>>>

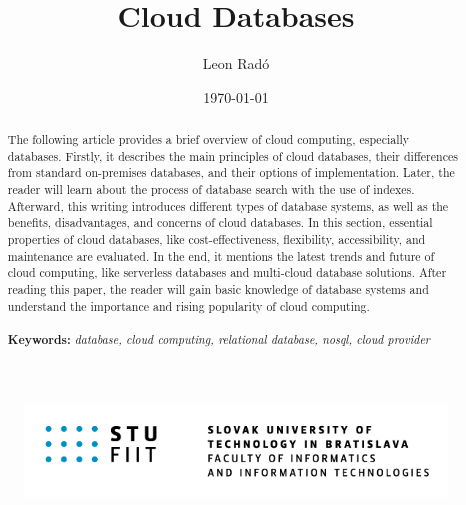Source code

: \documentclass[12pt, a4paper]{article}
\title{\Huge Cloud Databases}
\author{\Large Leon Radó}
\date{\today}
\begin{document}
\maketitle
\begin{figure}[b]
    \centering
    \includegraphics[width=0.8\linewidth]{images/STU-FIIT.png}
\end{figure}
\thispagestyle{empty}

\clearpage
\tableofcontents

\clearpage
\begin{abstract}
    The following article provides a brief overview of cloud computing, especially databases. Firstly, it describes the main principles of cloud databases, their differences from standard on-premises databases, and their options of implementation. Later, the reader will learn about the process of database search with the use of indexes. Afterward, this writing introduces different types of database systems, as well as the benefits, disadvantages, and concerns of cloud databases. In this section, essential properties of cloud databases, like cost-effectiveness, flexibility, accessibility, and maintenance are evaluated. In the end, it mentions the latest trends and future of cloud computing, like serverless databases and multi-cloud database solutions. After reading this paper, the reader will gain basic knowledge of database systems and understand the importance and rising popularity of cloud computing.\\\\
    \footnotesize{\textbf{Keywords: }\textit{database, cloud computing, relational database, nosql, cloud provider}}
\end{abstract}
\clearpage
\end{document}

<<<

YOUR INSTRUCTIONS - Please write out the whole listing exactly, but not the pictures in it.

RESULT FOR THIS TASK -
Source code

: \documentclass[12pt, a4paper]{article}
\title{\Huge Cloud Databases}
\author{\Large Leon Radó}
\date{\today}
\begin{document}
\maketitle
\begin{figure}[b]
    \centering
    \includegraphics[width=0.8\linewidth]{images/STU-FIIT.png}
\end{figure}
\thispagestyle{empty}

\clearpage
\tableofcontents

\clearpage
\begin{abstract}
    The following article provides a brief overview of cloud computing, especially databases. Firstly, it describes the main principles of cloud databases, their differences from standard on-premises databases, and their options of implementation. Later, the reader will learn about the process of database search with the use of indexes. Afterward, this writing introduces different types of database systems, as well as the benefits, disadvantages, and concerns of cloud databases. In this section, essential properties of cloud databases, like cost-effectiveness, flexibility, accessibility, and maintenance are evaluated. In the end, it mentions the latest trends and future of cloud computing, like serverless databases and multi-cloud database solutions. After reading this paper, the reader will gain basic knowledge of database systems and understand the importance and rising popularity of cloud computing.\\\\
    \footnotesize{\textbf{Keywords: }\textit{database, cloud computing, relational database, nosql, cloud provider}}
\end{abstract}
\clearpage
\end{document}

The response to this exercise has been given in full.